Doing this on the web can be tricky, but I’m certain that somewhere in your business you have measurements of the duration of complex tasks. For example an insurance company knows that it takes on average 30s to generate a quote, with the 95th percentile task taking 60s (that means that 95% of quotes will be generated within a minute). This data can be used to create messaging on the web:
Please wait while we generate your quote, this should take thirty seconds
At the point that 30s has passed, update the message:
This is taking a little longer than normal but the quote should be generated in just a minute
Once the 60s mark has gone, it’s time for an apologetic message:
We’re sorry this is taking longer than usual, please bear with us as we generate your quote. If you’d like to speak to us on the phone, please call +1 555 1234
Alternatives to spinners
Consider the three concepts above: explanation, occupying time and certainty. Spinners don’t really solve for any of these! Let’s look at three alternatives.
1. Show progress indication
One of the frustrations of spinners is that they don’t convey any progress, just a perpetual animation that might mean that something is happening in the background.
Users want to know that something is really happening, and that there is progress towards completion.
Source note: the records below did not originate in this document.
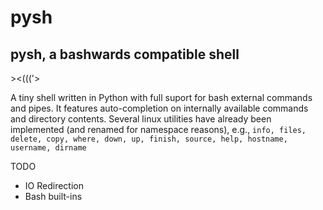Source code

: # pysh
## pysh, a bashwards compatible shell
\><(((\'>

A tiny shell written in Python with full suport for bash external commands and pipes. It features auto-completion on internally available commands and directory contents.  Several linux utilities have already been implemented (and renamed for namespace reasons), e.g., `info, files, delete, copy, where, down, up, finish, source, help, hostname, username, dirname`

TODO

* IO Redirection
* Bash built-ins
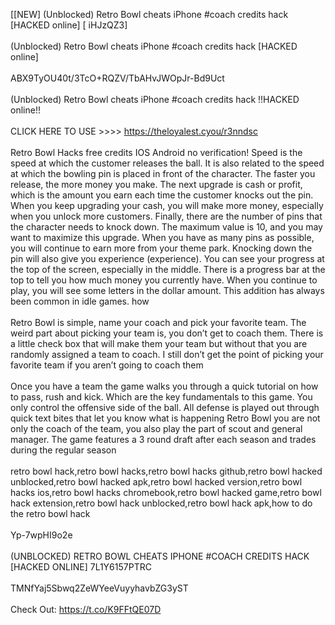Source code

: [[NEW] (Unblocked) Retro Bowl cheats iPhone #coach credits hack [HACKED online] [ iHJzQZ3]
<br>
<br>(Unblocked) Retro Bowl cheats iPhone #coach credits hack [HACKED online]
<br>
<br>ABX9TyOU40t/3TcO+RQZV/TbAHvJWOpJr-Bd9Uct
<br>
<br>(Unblocked) Retro Bowl cheats iPhone #coach credits hack !!HACKED online!!
<br>
<br>CLICK HERE TO USE >>>> https://theloyalest.cyou/r3nndsc
<br>
<br>Retro Bowl Hacks free credits IOS Android no verification! Speed is the speed at which the customer releases the ball. It is also related to the speed at which the bowling pin is placed in front of the character. The faster you release, the more money you make. The next upgrade is cash or profit, which is the amount you earn each time the customer knocks out the pin. When you keep upgrading your cash, you will make more money, especially when you unlock more customers. Finally, there are the number of pins that the character needs to knock down. The maximum value is 10, and you may want to maximize this upgrade. When you have as many pins as possible, you will continue to earn more from your theme park. Knocking down the pin will also give you experience (experience). You can see your progress at the top of the screen, especially in the middle. There is a progress bar at the top to tell you how much money you currently have. When you continue to play, you will see some letters in the dollar amount. This addition has always been common in idle games. how
<br>
<br>Retro Bowl is simple, name your coach and pick your favorite team. The weird part about picking your team is, you don’t get to coach them. There is a little check box that will make them your team but without that you are randomly assigned a team to coach. I still don’t get the point of picking your favorite team if you aren’t going to coach them
<br>
<br>Once you have a team the game walks you through a quick tutorial on how to pass, rush and kick. Which are the key fundamentals to this game. You only control the offensive side of the ball. All defense is played out through quick text bites that let you know what is happening Retro Bowl you are not only the coach of the team, you also play the part of scout and general manager. The game features a 3 round draft after each season and trades during the regular season
<br>
<br>retro bowl hack,retro bowl hacks,retro bowl hacks github,retro bowl hacked unblocked,retro bowl hacked apk,retro bowl hacked version,retro bowl hacks ios,retro bowl hacks chromebook,retro bowl hacked game,retro bowl hack extension,retro bowl hack unblocked,retro bowl hack apk,how to do the retro bowl hack
<br>
<br>Yp-7wpHI9o2e
<br>
<br>(UNBLOCKED) RETRO BOWL CHEATS IPHONE #COACH CREDITS HACK [HACKED ONLINE] 7L1Y6157PTRC
<br>
<br>TMNfYaj5Sbwq2ZeWYeeVuyyhavbZG3yST
<br>
<br>Check Out: https://t.co/K9FFtQE07D
<br>
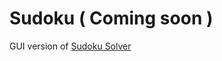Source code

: # Sudoku ( Coming soon )

GUI version of [Sudoku Solver](https://github.com/Arsenic-ATG/Sudoku-Solver)
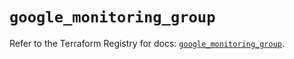 # `google_monitoring_group`

Refer to the Terraform Registry for docs: [`google_monitoring_group`](https://registry.terraform.io/providers/hashicorp/google-beta/5.39.0/docs/resources/google_monitoring_group).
It is tempting to replace a spinner with a progress bar - but this only works if you can show real progress. Fake progress bars might be worse than spinners, especially when they get stuck at 99% and cause user frustration!
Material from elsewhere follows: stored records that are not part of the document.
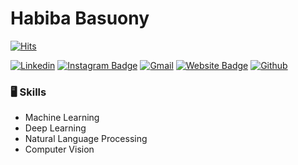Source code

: # Habiba Basuony

[![Hits](https://hits.seeyoufarm.com/api/count/incr/badge.svg?url=https%3A%2F%2Fgithub.com%2Fhejazizo%2Fhejazizo&count_bg=%2379C83D&title_bg=%23555555&icon=&icon_color=%23E7E7E7&title=Profile+Views&edge_flat=false)](https://hits.seeyoufarm.com)

[![Linkedin](https://img.shields.io/badge/-LinkedIn-blue?style=flat&logo=Linkedin&logoColor=white)](https://www.linkedin.com/)
[![Instagram Badge](https://img.shields.io/badge/-Instagram-purple?logo=instagram&logoColor=white&link=https://instagram.com/ali.hejazzii/)](https://www.instagram.com/)
[![Gmail](https://img.shields.io/badge/-Gmail-c14438?style=flat&logo=Gmail&logoColor=white)](mailto:0habibaahmed@gmail.com)
[![Website Badge](https://img.shields.io/badge/-Website-c14438?style=flat&logo=Google-Chrome&logoColor=white&link=https://pytopia.ai)](https://)
[![Github](https://img.shields.io/github/followers/hejazizo?label=Follow&style=social)](https://github.com/habiba-basuony)


### 🖥 Skills

- Machine Learning
- Deep Learning
- Natural Language Processing
- Computer Vision

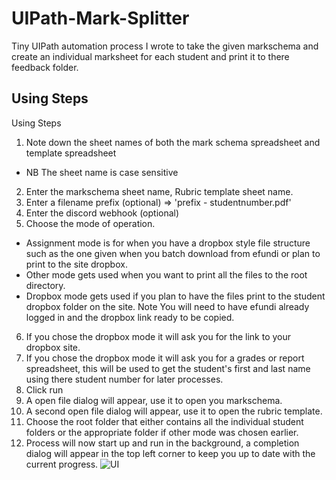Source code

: # UIPath-Mark-Splitter
Tiny UIPath automation process I wrote to take the given markschema and create an individual marksheet for each student and print it to there feedback folder.</br>
## Using Steps
Using Steps
1. Note down the sheet names of both the mark schema spreadsheet and template spreadsheet
* NB The sheet name is case sensitive
2. Enter the markschema sheet name, Rubric template sheet name.
3. Enter a filename prefix (optional) => 'prefix - studentnumber.pdf'
4. Enter the discord webhook (optional)
5. Choose the mode of operation.
* Assignment mode is for when you have a dropbox style file structure  such as the one given when you batch download from efundi or plan to  print to the site       dropbox.
* Other mode gets used when you want to print all the files to the root directory.
* Dropbox mode gets used if you plan to have the files print to the  student dropbox folder on the site. Note You will need to have efundi  already logged in and the dropbox link ready to be copied.
6. If you chose the dropbox mode it will ask you for the link to your dropbox site.
7. If you chose the dropbox mode it will ask you for a grades or report  spreadsheet, this will be used to get the student's first and last name  using there student number for later processes.
8. Click run
9. A open file dialog will appear, use it to open you markschema.
10. A second open file dialog will appear, use it to open the rubric template.
11. Choose the root folder that either contains all the individual  student folders or the appropriate folder if other mode was chosen earlier.
12. Process will now start up and run in the background, a completion dialog will appear in the top left corner to keep you up to date with the current progress.
![UI](https://i.imgur.com/A6n6BoD.png)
It is best to complete longer tasks earlier if you can get stages of feedback to update your progress bar, users want to see feedback early but become less patient as they wait.
You can estimate the speed of the progress bar using historical data if you can’t get realtime feedback from the application. In our insurance example we know that 95% of quotes are returned in a minute or less, so we can use that as our extent on the progress bar. A trick to make the progress feel a little faster is to use a non-linear progression: accelerate to make the initial few seconds feel faster, and decelerate at the end to buy a little more time. Research on non-linear progression shows that users prefer accelerating progress indicators, although this research did not include multi-phase progression (e.g. accelerating and decelerating).
All of these progress indicators have the same total duration, which one feels faster?
2. Remove the spinner
If your spinner is a placeholder for other content - like images or dynamic forms - you might be able to get away with simply removing it!
Spinners appearing and disappearing can be disorienting, so if the wait time is under a second or two it is worth considering removing the spinner. Good alternatives to spinners are placeholder elements such as low quality image placeholders or skeleton UI.
3. Keep a spinner, but make it nice
If there really is no way to determine how long a wait will be, we might need to keep a spinner. In this case, the spinner should be branded and accompanied by some explanatory text.
Animated gif files are bulky and have a limited colour palette - SVGs and CSS animations are the way forward. These will render nearly instantly (assuming inline SVG and CSS) and will look great on retina displays. Take a look at loading.io for some inspiration, or read Cassie Evans’ blog post on how they created their animated logo for some advanced techniques!
Spinners are the most simple option when you have a long task of indeterminate duration, but they may cause user frustration. You should replace ambiguous spinners with better progress indication and add dynamic explanatory text. If you must use a spinner, make sure it uses more modern technologies like CSS and SVG, that it is branded to your site and that it is relevant to the task at hand.